Carlo Borgomeo, Fondazione con il Sud: "Il Meridione può ripartire attraverso il terzo settore e la cultura del bene comune"

di Redazione

Nell'intervista, riportata da Senza Filtro, Borgomeo spiega perché il Terzo settore potrebbe essere un volano per la ripartenza. 

Equivoco Sud 34Carlo Borgomeo

Presidente Borgomeo, lei ha molto a cuore il concetto di capitale sociale. Sostenerlo e incentivarlo è una forma di investimento o di donazione?

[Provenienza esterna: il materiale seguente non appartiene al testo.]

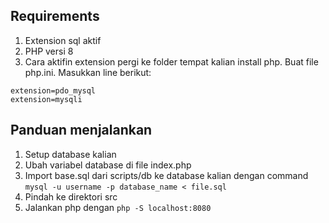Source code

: ## Requirements
1. Extension sql aktif
2. PHP versi 8
3. Cara aktifin extension pergi ke folder tempat kalian install php. Buat file php.ini.
Masukkan line berikut:
```
extension=pdo_mysql
extension=mysqli
```


## Panduan menjalankan
1. Setup database kalian
2. Ubah variabel database di file index.php
3. Import base.sql dari scripts/db ke database kalian dengan command `mysql -u username -p database_name < file.sql`
4. Pindah ke direktori src
5. Jalankan php dengan `php -S localhost:8080`
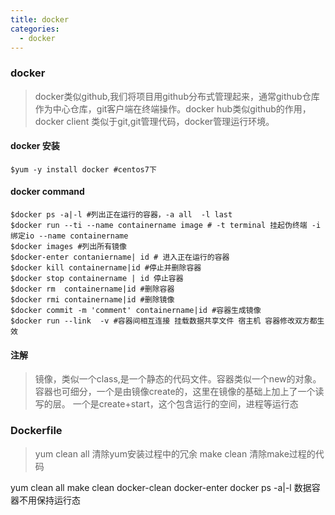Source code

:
 ```yaml
---
title: docker
categories:
  - docker
---
```


### docker

>docker类似github,我们将项目用github分布式管理起来，通常github仓库作为中心仓库，git客户端在终端操作。docker hub类似github的作用，docker client 类似于git,git管理代码，docker管理运行环境。

#### docker 安装

	$yum -y install docker #centos7下

#### docker command

	$docker ps -a|-l #列出正在运行的容器，-a all  -l last
	$docker run --ti --name containername image # -t terminal 挂起伪终端 -i 绑定io --name containername 
	$docker images #列出所有镜像
	$docker-enter contaniername| id # 进入正在运行的容器
	$docker kill containername|id #停止并删除容器
	$docker stop containername | id 停止容器
	$docker rm  containername|id #删除容器
	$docker rmi containername|id #删除镜像
	$docker commit -m 'comment' containername|id #容器生成镜像
	$docker run --link  -v #容器间相互连接 挂载数据共享文件 宿主机 容器修改双方都生效
	
#### 注解

>镜像，类似一个class,是一个静态的代码文件。容器类似一个new的对象。容器也可细分，一个是由镜像create的，这里在镜像的基础上加上了一个读写的层。 一个是create+start，这个包含运行的空间，进程等运行态

>

### Dockerfile
	
>yum clean all 清除yum安装过程中的冗余
 make clean 清除make过程的代码

 

yum clean all
make clean
docker-clean docker-enter docker ps -a|-l
数据容器不用保持运行态
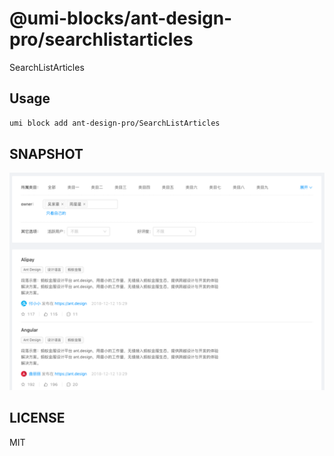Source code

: # @umi-blocks/ant-design-pro/searchlistarticles

SearchListArticles

## Usage

```sh
umi block add ant-design-pro/SearchListArticles
```

## SNAPSHOT

![SNAPSHOT](./snapshot.png)

## LICENSE

MIT
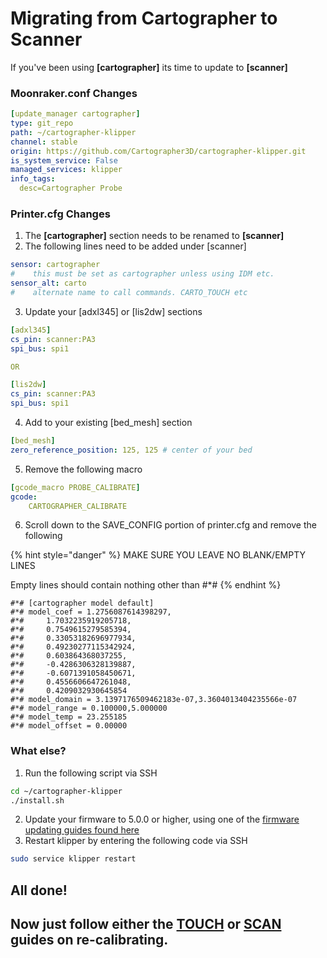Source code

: # Migrating from Cartographer to Scanner

If you've been using **\[cartographer]** its time to update to **\[scanner]**

### Moonraker.conf Changes

```yaml
[update_manager cartographer]
type: git_repo
path: ~/cartographer-klipper
channel: stable
origin: https://github.com/Cartographer3D/cartographer-klipper.git
is_system_service: False
managed_services: klipper
info_tags:
  desc=Cartographer Probe
```

### Printer.cfg Changes

1. The **\[cartographer]** section needs to be renamed to **\[scanner]**
2. The following lines need to be added under \[scanner]

```yaml
sensor: cartographer
#    this must be set as cartographer unless using IDM etc.
sensor_alt: carto
#    alternate name to call commands. CARTO_TOUCH etc  
```

3. Update your \[adxl345] or \[lis2dw] sections

```yaml
[adxl345]
cs_pin: scanner:PA3
spi_bus: spi1

OR

[lis2dw]
cs_pin: scanner:PA3
spi_bus: spi1
```

4. Add to your existing \[bed\_mesh] section

```yaml
[bed_mesh]
zero_reference_position: 125, 125 # center of your bed
```

5. Remove the following macro

```yaml
[gcode_macro PROBE_CALIBRATE]
gcode:
    CARTOGRAPHER_CALIBRATE
```

6. Scroll down to the SAVE\_CONFIG portion of printer.cfg and remove the following

{% hint style="danger" %}
MAKE SURE YOU LEAVE NO BLANK/EMPTY LINES

Empty lines should contain nothing other than #\*#
{% endhint %}

```markup
#*# [cartographer model default]
#*# model_coef = 1.2756087614398297,
#*# 	1.7032235919205718,
#*# 	0.7549615279585394,
#*# 	0.33053182696977934,
#*# 	0.49230277115342924,
#*# 	0.603864368037255,
#*# 	-0.4286306328139887,
#*# 	-0.6071391058450671,
#*# 	0.4556606647261048,
#*# 	0.4209032930645854
#*# model_domain = 3.1397176509462183e-07,3.3604013404235566e-07
#*# model_range = 0.100000,5.000000
#*# model_temp = 23.255185
#*# model_offset = 0.00000
```



### What else?

1. Run the following script via SSH

```bash
cd ~/cartographer-klipper
./install.sh
```

2. Update your firmware to 5.0.0 or higher, using one of the [firmware updating guides found here](../../firmware/firmware-updating/)
3. Restart klipper by entering the following code via SSH

```bash
sudo service klipper restart
```

## All done!

## Now just follow either the [TOUCH](touch-based-calibration.md) or [SCAN ](scan-based-calibration.md)guides on re-calibrating.

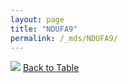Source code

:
 ```yaml
---
layout: page
title: "NDUFA9"
permalink: /_mds/NDUFA9/
---
```


![](../../alns_9.28.22/aln_5HSAA071201_0.932.png?raw=true
)
[Back to Table](../../display)
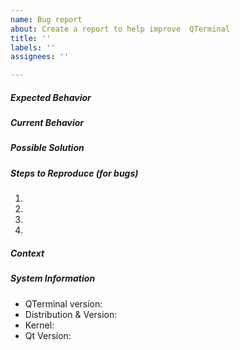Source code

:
 ```yaml
---
name: Bug report
about: Create a report to help improve  QTerminal
title: ''
labels: ''
assignees: ''

---
```


<!--- BEFORE FILLING OUT THIS REPORT FORM:                                 --->
<!--- Dear users of stable and LTS (Long Term Service) distributions:      --->
<!--- Please do NOT file bugs against outdated versions of QTerminal,       --->
<!--- which such distributions likely use; instead, use your   --->
<!--- distribution's bugtracker.                                           --->

<!--- Provide a general summary of the issue in the title above. You       --->
<!--- should not delete relevant sections and/or questions in your report  --->

##### Expected Behavior
<!--- Tell us what should happen                                            -->

##### Current Behavior
<!--- Tell us what happens instead of the expected behaviour.               -->

##### Possible Solution
<!--- Not obligatory, but suggest a fix/reason for the bug.                --->

##### Steps to Reproduce (for bugs)
<!--- Provide a link to a live example, or an unambiguous set of steps to  --->
<!--- reproduce this bug. Include code to reproduce, if relevant           --->
1.
2.
3.
4.

##### Context
<!--- How has this issue affected you? What are you trying to accomplish?  --->
<!--- Providing context helps us come up with a solution that is most      --->
<!--- useful in the real world                                             --->

##### System Information
<!--- Include as many relevant details about the system you experienced    --->
<!--- the bug in                                                           --->
* QTerminal version:
* Distribution & Version:
* Kernel:
* Qt Version:
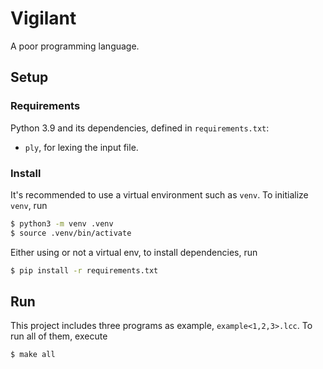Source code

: # Vigilant

A poor programming language.

## Setup

### Requirements

Python 3.9 and its dependencies, defined in `requirements.txt`:

- `ply`, for lexing the input file.

### Install

It's recommended to use a virtual environment such as `venv`. To initialize
`venv`, run

```bash
$ python3 -m venv .venv
$ source .venv/bin/activate
```

Either using or not a virtual env, to install dependencies, run

```bash
$ pip install -r requirements.txt
```

## Run

This project includes three programs as example, `example<1,2,3>.lcc`.
To run all of them, execute

```bash
$ make all
```
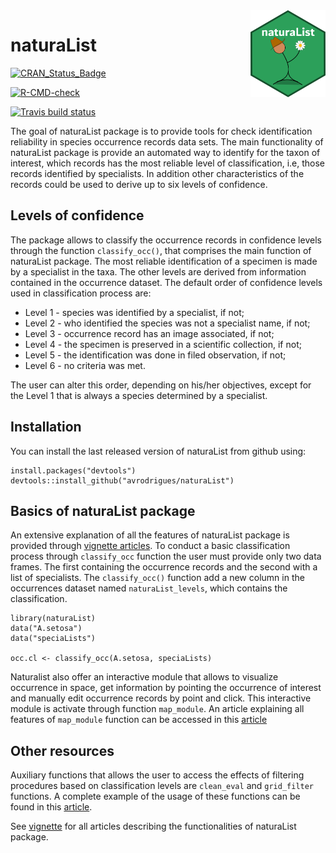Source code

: <img src="man/figures/logo_naturaList_2.png" alt="naturaList logo" width="120px" align="right"/>

# naturaList

<!-- badges: start -->

[![CRAN\_Status\_Badge](https://www.r-pkg.org/badges/version/naturaList)](https://cran.r-project.org/package=naturaList)

[![R-CMD-check](https://github.com/avrodrigues/naturaList/workflows/R-CMD-check/badge.svg)](https://github.com/avrodrigues/naturaList/actions)

[![Travis build status](https://travis-ci.com/avrodrigues/naturaList.svg?branch=master)](https://travis-ci.com/avrodrigues/naturaList)
<!-- badges: end -->

The goal of naturaList package is to provide tools for check identification reliability in species occurrence records data sets. The main functionality of naturaList package is provide an automated way to identify for the taxon of interest, which records has the most reliable level of classification, i.e, those records identified by specialists. In addition other characteristics of the records could be used to derive up to six levels of confidence.

## Levels of confidence

The package allows to classify the occurrence records in confidence levels through the function `classify_occ()`, that comprises the main function of naturaList package. The most reliable identification of a specimen is made by a specialist in the taxa. The other levels are derived from information contained in the occurrence dataset. The default order of confidence levels used in classification process are:

-   Level 1 - species was identified by a specialist, if not;
-   Level 2 - who identified the species was not a specialist name, if not;
-   Level 3 - occurrence record has an image associated, if not;
-   Level 4 - the specimen is preserved in a scientific collection, if not;
-   Level 5 - the identification was done in filed observation, if not;
-   Level 6 - no criteria was met.

The user can alter this order, depending on his/her objectives, except for the Level 1 that is always a species determined by a specialist.

## Installation

You can install the last released version of naturaList from github using:

``` {.r}
install.packages("devtools")
devtools::install_github("avrodrigues/naturaList")
```

## Basics of naturaList package

An extensive explanation of all the features of naturaList package is provided through [vignette articles](https://avrodrigues.github.io/naturaList/articles/natutaList_vignette.html). To conduct a basic classification process through `classify_occ` function the user must provide only two data frames. The first containing the occurrence records and the second with a list of specialists. The `classify_occ()` function add a new column in the occurrences dataset named `naturaList_levels`, which contains the classification.

``` {.r}
library(naturaList)
data("A.setosa")
data("speciaLists")

occ.cl <- classify_occ(A.setosa, speciaLists)
```

Naturalist also offer an interactive module that allows to visualize occurrence in space, get information by pointing the occurrence of interest and manually edit occurrence records by point and click. This interactive module is activate through function `map_module`. An article explaining all features of `map_module` function can be accessed in this [article](https://avrodrigues.github.io/naturaList/articles/map_module_vignette.html)

## Other resources

Auxiliary functions that allows the user to access the effects of filtering procedures based on classification levels are `clean_eval` and `grid_filter` functions. A complete example of the usage of these functions can be found in this [article](https://avrodrigues.github.io/naturaList/articles/clean_eval_vignette.html).

See [vignette](https://avrodrigues.github.io/naturaList/articles/natutaList_vignette.html) for all articles describing the functionalities of naturaList package.
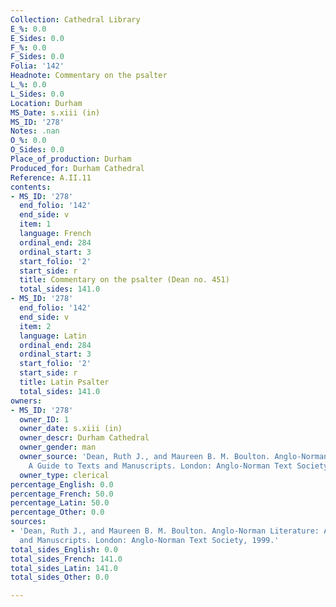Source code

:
 ```yaml
---
Collection: Cathedral Library
E_%: 0.0
E_Sides: 0.0
F_%: 0.0
F_Sides: 0.0
Folia: '142'
Headnote: Commentary on the psalter
L_%: 0.0
L_Sides: 0.0
Location: Durham
MS_Date: s.xiii (in)
MS_ID: '278'
Notes: .nan
O_%: 0.0
O_Sides: 0.0
Place_of_production: Durham
Produced_for: Durham Cathedral
Reference: A.II.11
contents:
- MS_ID: '278'
  end_folio: '142'
  end_side: v
  item: 1
  language: French
  ordinal_end: 284
  ordinal_start: 3
  start_folio: '2'
  start_side: r
  title: Commentary on the psalter (Dean no. 451)
  total_sides: 141.0
- MS_ID: '278'
  end_folio: '142'
  end_side: v
  item: 2
  language: Latin
  ordinal_end: 284
  ordinal_start: 3
  start_folio: '2'
  start_side: r
  title: Latin Psalter
  total_sides: 141.0
owners:
- MS_ID: '278'
  owner_ID: 1
  owner_date: s.xiii (in)
  owner_descr: Durham Cathedral
  owner_gender: man
  owner_source: 'Dean, Ruth J., and Maureen B. M. Boulton. Anglo-Norman Literature:
    A Guide to Texts and Manuscripts. London: Anglo-Norman Text Society, 1999. '
  owner_type: clerical
percentage_English: 0.0
percentage_French: 50.0
percentage_Latin: 50.0
percentage_Other: 0.0
sources:
- 'Dean, Ruth J., and Maureen B. M. Boulton. Anglo-Norman Literature: A Guide to Texts
  and Manuscripts. London: Anglo-Norman Text Society, 1999.'
total_sides_English: 0.0
total_sides_French: 141.0
total_sides_Latin: 141.0
total_sides_Other: 0.0

---
```


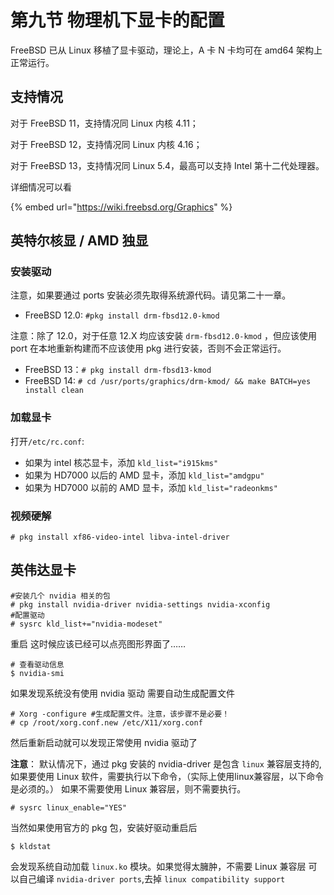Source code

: # 第九节 物理机下显卡的配置

FreeBSD 已从 Linux 移植了显卡驱动，理论上，A 卡 N 卡均可在 amd64 架构上正常运行。

## 支持情况

对于 FreeBSD 11，支持情况同 Linux 内核 4.11；

对于 FreeBSD 12，支持情况同 Linux 内核 4.16；

对于 FreeBSD 13，支持情况同 Linux 5.4，最高可以支持 Intel 第十二代处理器。

详细情况可以看

{% embed url="https://wiki.freebsd.org/Graphics" %}

## 英特尔核显 / AMD 独显

### 安装驱动

注意，如果要通过 ports 安装必须先取得系统源代码。请见第二十一章。

* FreeBSD 12.0: `#pkg install drm-fbsd12.0-kmod`

注意：除了 12.0，对于任意 12.X 均应该安装 `drm-fbsd12.0-kmod` ，但应该使用 port 在本地重新构建而不应该使用 pkg 进行安装，否则不会正常运行。

* FreeBSD 13：`# pkg install drm-fbsd13-kmod`
* FreeBSD 14: `# cd /usr/ports/graphics/drm-kmod/ && make BATCH=yes install clean`

### 加载显卡

打开`/etc/rc.conf`:

* 如果为 intel 核芯显卡，添加 `kld_list="i915kms"`
* 如果为 HD7000 以后的 AMD 显卡，添加 `kld_list="amdgpu"`
* 如果为 HD7000 以前的 AMD 显卡，添加 `kld_list="radeonkms"`

### 视频硬解

`# pkg install xf86-video-intel libva-intel-driver`

## 英伟达显卡

```
#安装几个 nvidia 相关的包
# pkg install nvidia-driver nvidia-settings nvidia-xconfig
#配置驱动
# sysrc kld_list+="nvidia-modeset"
```

重启 这时候应该已经可以点亮图形界面了……

```
# 查看驱动信息
$ nvidia-smi
```

如果发现系统没有使用 nvidia 驱动 需要自动生成配置文件

```
# Xorg -configure #生成配置文件。注意，该步骤不是必要！
# cp /root/xorg.conf.new /etc/X11/xorg.conf
```

然后重新启动就可以发现正常使用 nvidia 驱动了

**注意**： 默认情况下，通过 pkg 安装的 nvidia-driver 是包含 `linux` 兼容层支持的, 如果要使用 Linux 软件，需要执行以下命令，（实际上使用linux兼容层，以下命令是必须的。） 如果不需要使用 Linux 兼容层，则不需要执行。

```
# sysrc linux_enable="YES"
```

当然如果使用官方的 pkg 包，安装好驱动重启后

```
$ kldstat
```

会发现系统自动加载 `linux.ko` 模块。如果觉得太臃肿，不需要 Linux 兼容层 可以自己编译 `nvidia-driver ports`,去掉 `linux compatibility support`
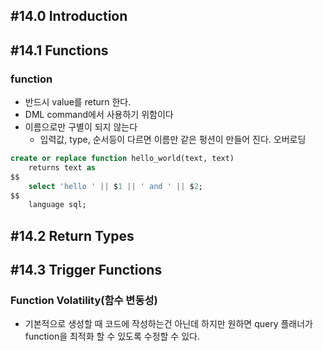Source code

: ## #14.0 Introduction

## #14.1 Functions

### function
- 반드시 value를 return 한다.
- DML command에서 사용하기 위함이다
- 이름으로만 구별이 되지 않는다
	- 입력값, type, 순서등이 다르면 이름만 같은 펑션이 만들어 진다. 오버로딩

```sql
create or replace function hello_world(text, text)
    returns text as
$$
    select 'hello ' || $1 || ' and ' || $2;
$$
    language sql;
```

## #14.2 Return Types

## #14.3 Trigger Functions

### Function Volatility(함수 변동성)
- 기본적으로 생성할 때 코드에 작성하는건 아닌데 하지만 원하면 query 플래너가 function을 최적화 할 수 있도록 수정할 수 있다.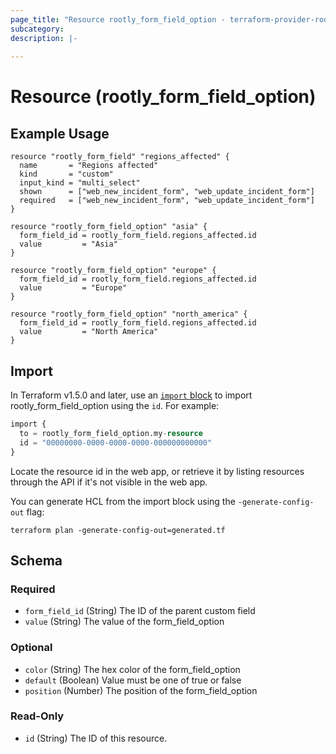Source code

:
 ```yaml
---
page_title: "Resource rootly_form_field_option - terraform-provider-rootly"
subcategory:
description: |-
    
---
```


# Resource (rootly_form_field_option)



## Example Usage

```shell
resource "rootly_form_field" "regions_affected" {
  name       = "Regions affected"
  kind       = "custom"
  input_kind = "multi_select"
  shown      = ["web_new_incident_form", "web_update_incident_form"]
  required   = ["web_new_incident_form", "web_update_incident_form"]
}

resource "rootly_form_field_option" "asia" {
  form_field_id = rootly_form_field.regions_affected.id
  value         = "Asia"
}

resource "rootly_form_field_option" "europe" {
  form_field_id = rootly_form_field.regions_affected.id
  value         = "Europe"
}

resource "rootly_form_field_option" "north_america" {
  form_field_id = rootly_form_field.regions_affected.id
  value         = "North America"
}
```

## Import

In Terraform v1.5.0 and later, use an [`import` block](https://developer.hashicorp.com/terraform/language/import) to import rootly_form_field_option using the `id`. For example:

```terraform
import {
  to = rootly_form_field_option.my-resource
  id = "00000000-0000-0000-0000-000000000000"
}
```

Locate the resource id in the web app, or retrieve it by listing resources through the API if it's not visible in the web app.

You can generate HCL from the import block using the `-generate-config-out` flag:

```console
terraform plan -generate-config-out=generated.tf
```

<!-- schema generated by tfplugindocs -->
## Schema

### Required

- `form_field_id` (String) The ID of the parent custom field
- `value` (String) The value of the form_field_option

### Optional

- `color` (String) The hex color of the form_field_option
- `default` (Boolean) Value must be one of true or false
- `position` (Number) The position of the form_field_option

### Read-Only

- `id` (String) The ID of this resource.
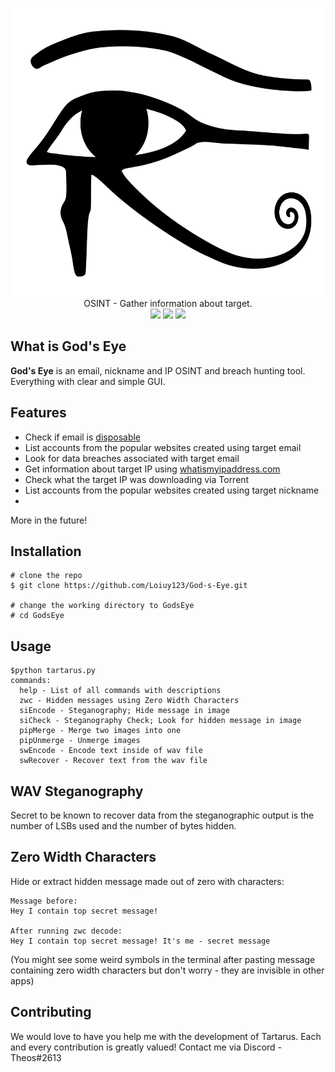<p align=center>
  <img src="./images/logo.png" width=600 height=461 />
  <br>
  <span>OSINT - Gather information about target.</span>
  <br>
  <img src="https://img.shields.io/badge/platforms-Windows%20%7C%20Linux%20%7C%20OSX-success.svg">
  <img src="https://img.shields.io/badge/python-%3E=_3.6-green.svg">
  <img src="https://img.shields.io/badge/License-GMT3.0-blue.svg">
</p>

## What is God's Eye

**God's Eye** is an email, nickname and IP OSINT and breach hunting tool. Everything with clear and simple GUI.

## Features

- Check if email is [disposable](https://en.wikipedia.org/wiki/Disposable_email_address)
- List accounts from the popular websites created using target email
- Look for data breaches associated with target email
- Get information about target IP using [whatismyipaddress.com](https://whatismyipaddress.com/)
- Check what the target IP was downloading via Torrent
- List accounts from the popular websites created using target nickname
- 
More in the future!

## Installation

```console
# clone the repo
$ git clone https://github.com/Loiuy123/God-s-Eye.git

# change the working directory to GodsEye
# cd GodsEye
```

## Usage

```console
$python tartarus.py
commands:
  help - List of all commands with descriptions
  zwc - Hidden messages using Zero Width Characters
  siEncode - Steganography; Hide message in image
  siCheck - Steganography Check; Look for hidden message in image
  pipMerge - Merge two images into one
  pipUnmerge - Unmerge images
  swEncode - Encode text inside of wav file
  swRecover - Recover text from the wav file
```

## WAV Steganography

Secret to be known to recover data from the steganographic output is the number of LSBs used and the number of bytes hidden.

## Zero Width Characters

Hide or extract hidden message made out of zero with characters:
```
Message before: 
Hey I contain top secret message!

After running zwc decode:
Hey I contain top secret message! It's me - secret message
```
(You might see some weird symbols in the terminal after pasting message containing zero width characters but don't worry - they are invisible in other apps)

## Contributing
We would love to have you help me with the development of Tartarus. Each and every contribution is greatly valued! Contact me via Discord - Theos#2613
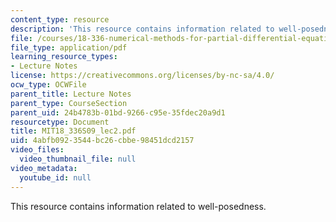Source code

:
 ```yaml
---
content_type: resource
description: 'This resource contains information related to well-posedness. '
file: /courses/18-336-numerical-methods-for-partial-differential-equations-spring-2009/4abfb0923544bc26cbbe98451dcd2157_MIT18_336S09_lec2.pdf
file_type: application/pdf
learning_resource_types:
- Lecture Notes
license: https://creativecommons.org/licenses/by-nc-sa/4.0/
ocw_type: OCWFile
parent_title: Lecture Notes
parent_type: CourseSection
parent_uid: 24b4783b-01bd-9266-c95e-35fdec20a9d1
resourcetype: Document
title: MIT18_336S09_lec2.pdf
uid: 4abfb092-3544-bc26-cbbe-98451dcd2157
video_files:
  video_thumbnail_file: null
video_metadata:
  youtube_id: null
---
```

This resource contains information related to well-posedness. 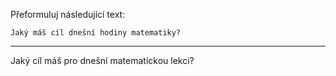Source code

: Přeformuluj následující text:

```
Jaký máš cíl dnešní hodiny matematiky?
```

---

<!-- chatcmpl-749gxvlkaWiY7G2jPYjDsYqYDiYiT -->

Jaký cíl máš pro dnešní matematickou lekci?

Guardi, è una domanda molto importante perché coglie uno degli aspetti più rilevanti del mondo della filantropia, del terzo settore e del volontariato. Indubbiamente veniamo da una tradizione in cui la donazione, che può avere motivazioni diverse, è un atto di pura solidarietà. C’è la cultura cattolica del dono e la cultura per la quale bisogna donare risorse o donare se stessi per superare delle disuguaglianze inaccettabili, e tutto questo appartiene alla dimensione della filantropia, che è un concetto molto bello, ma limitarsi a questo oggi è troppo poco. Oggi donare o donarsi in attività che avremmo definito di pura solidarietà, come l’accompagnamento di soggetti fragili, anziani non autosufficienti, bambini in povertà educativa, famiglie di detenuti, eccetera, hanno in sé un valore oggettivo di rafforzamento della cittadinanza e della comunità. Questo processo un economista lo chiamerebbe di “rafforzamento del capitale sociale”. E il capitale sociale – grazie a Dio molte persone ed economisti se ne stanno convincendo, ma ahimè ancora non i politici – è la premessa per lo sviluppo. Quindi, rispetto alla sua domanda, si tratta di un investimento, anche se tecnicamente non è tale, perché l’investimento presume un rendimento, un ritorno economico; qui c’è un ritorno socioeconomico complessivo che è evidente.

Ne è convinto?

Di questo io sono molto convinto, forse perché lavoro quasi esclusivamente al Sud, dove ci sono territori in cui questa equazione è assolutamente evidente. Ci sono territori nei quali si vede che la questione non è la povertà, che è una conseguenza di un disagio sociale profondo, ma l’assenza di una cultura del bene comune. Bisogna passare, e utilizzo un termine che può apparire forte, dalla filantropia al cambiamento.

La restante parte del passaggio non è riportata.